Electric Callboy “Tekkno”

Electric Callboy certainly know how to make an impact. An upcoming spot on Australia’s Good Things Festival in December is preceded with the release of their glorious fun new album Tekkno.

This album is exactly what you’d expect from a band that are equal measure electro pop and metalcore. It’s catchy, bouncy and fun. It’s also heavy, punchy and hits hard.

Opening with Pump It you’d be forgiven you had put on a early 2000’s dance track before the pounding metal beat takes over. We all know it shouldn’t work yet it does.

The electro pop theme runs throughout, with the odd exception towards trance, however it’s the metal side of this unique musical coin that has multiple faces.

We Got The Moves sounds like if the Backstreet Boys and Rob Zombie combined to cover a Vengaboys track for instance.
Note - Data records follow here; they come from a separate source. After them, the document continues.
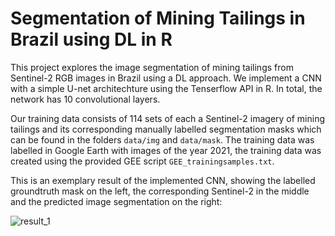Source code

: # Segmentation of Mining Tailings in Brazil using DL in R

This project explores the image segmentation of mining tailings from Sentinel-2 RGB images in Brazil using a DL approach. We implement a CNN with a simple U-net architechture using the Tenserflow API in R. In total, the network has 10 convolutional layers.

Our training data consists of 114 sets of each a Sentinel-2 imagery of mining tailings and its corresponding manually labelled segmentation masks which can be found in the folders `data/img` and `data/mask`. The training data was labelled in Google Earth with images of the year 2021, the training data was created using the provided GEE script `GEE_trainingsamples.txt`.

This is an exemplary result of the implemented CNN, showing the labelled groundtruth mask on the left, the corresponding Sentinel-2 in the middle and the predicted image segmentation on the right:

![result_1](https://github.com/IsasGithub/tailings_seg/assets/116874799/2acbd300-4c5c-456e-8282-7cddd56f79f2)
While on the subject of collabs, Fuckboi sees the band team up with Conquer Divide for an Avril flavoured catchy slice of pop punk. This is an instant favourite on the album.

Spaceman is a collab with Finch which screams summer nights in European nightclubs with the both the dance and metal parts uniquely German, as does Mindreader fit the same vibe.

The band is not just entertaining with their videos and mixing musical genres, lyrically there are double entendre’s all over the place.

Arrow Of Love leaves little to the imagination in the same way Kiss’s Dr Love doesn’t either. The vocals of clean and harsh complimented by a metalcore sound. Tekkno Train meanwhile gives you the lyric ‘you make my lolly poppy’.

Back to the music and Hurrikan is a literal musical hurricane as the merge of EDM and death metal combine forces before finishing with Neon, a nu metal vibe with a brilliant upsurge in emotion throughout.

This is an album fitting of a festival stage, your living room or the gym. It’s like pineapple on pizza, it’s delights when it’s sweet, it delicious when it’s meaty. It’s hot, it’s cheesy and each slice fills you up with musical goodness. Roll on December and the Electric Callboy party.